YOUR INSTRUCTIONS:
Return only the line that contains "(hôpitaux, écoles, tours)." and each line after it, through the last line of the data below, copied exactly.

--- SUPPLIED RECORDS ---

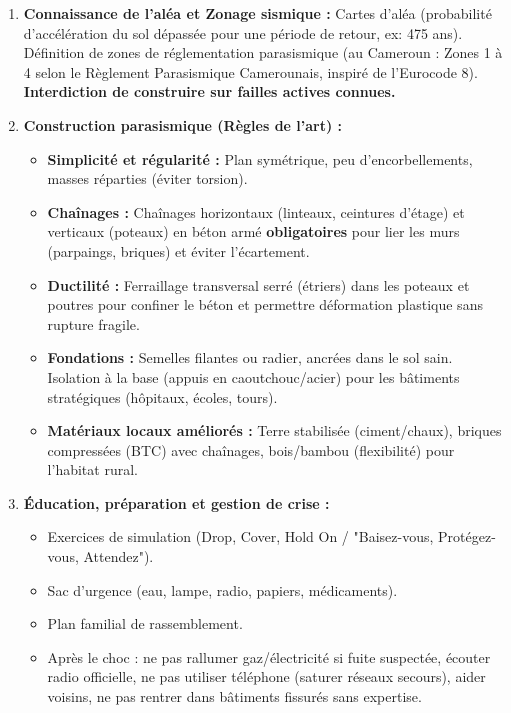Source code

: \documentclass[11pt]{article}
\begin{document}
\begin{enumerate}
    \item \textbf{Connaissance de l'aléa et Zonage sismique :} Cartes d'aléa (probabilité d'accélération du sol dépassée pour une période de retour, ex: 475 ans). Définition de zones de réglementation parasismique (au Cameroun : Zones 1 à 4 selon le Règlement Parasismique Camerounais, inspiré de l'Eurocode 8). \textbf{Interdiction de construire sur failles actives connues.}
    \item \textbf{Construction parasismique (Règles de l'art) :}
    \begin{itemize}
        \item \textbf{Simplicité et régularité :} Plan symétrique, peu d'encorbellements, masses réparties (éviter torsion).
        \item \textbf{Chaînages :} Chaînages horizontaux (linteaux, ceintures d'étage) et verticaux (poteaux) en béton armé \textbf{obligatoires} pour lier les murs (parpaings, briques) et éviter l'écartement.
        \item \textbf{Ductilité :} Ferraillage transversal serré (étriers) dans les poteaux et poutres pour confiner le béton et permettre déformation plastique sans rupture fragile.
        \item \textbf{Fondations :} Semelles filantes ou radier, ancrées dans le sol sain. Isolation à la base (appuis en caoutchouc/acier) pour les bâtiments stratégiques (hôpitaux, écoles, tours).
        \item \textbf{Matériaux locaux améliorés :} Terre stabilisée (ciment/chaux), briques compressées (BTC) avec chaînages, bois/bambou (flexibilité) pour l'habitat rural.
    \end{itemize}
    \item \textbf{Éducation, préparation et gestion de crise :}
    \begin{itemize}
        \item Exercices de simulation (Drop, Cover, Hold On / "Baisez-vous, Protégez-vous, Attendez").
        \item Sac d'urgence (eau, lampe, radio, papiers, médicaments).
        \item Plan familial de rassemblement.
        \item Après le choc : ne pas rallumer gaz/électricité si fuite suspectée, écouter radio officielle, ne pas utiliser téléphone (saturer réseaux secours), aider voisins, ne pas rentrer dans bâtiments fissurés sans expertise.
    \end{itemize}
\end{enumerate}
\end{document}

---

EXERCISE RESPONSE:
        \item \textbf{Fondations :} Semelles filantes ou radier, ancrées dans le sol sain. Isolation à la base (appuis en caoutchouc/acier) pour les bâtiments stratégiques (hôpitaux, écoles, tours).
        \item \textbf{Matériaux locaux améliorés :} Terre stabilisée (ciment/chaux), briques compressées (BTC) avec chaînages, bois/bambou (flexibilité) pour l'habitat rural.
    \end{itemize}
    \item \textbf{Éducation, préparation et gestion de crise :}
    \begin{itemize}
        \item Exercices de simulation (Drop, Cover, Hold On / "Baisez-vous, Protégez-vous, Attendez").
        \item Sac d'urgence (eau, lampe, radio, papiers, médicaments).
        \item Plan familial de rassemblement.
        \item Après le choc : ne pas rallumer gaz/électricité si fuite suspectée, écouter radio officielle, ne pas utiliser téléphone (saturer réseaux secours), aider voisins, ne pas rentrer dans bâtiments fissurés sans expertise.
    \end{itemize}
\end{enumerate}
\end{document}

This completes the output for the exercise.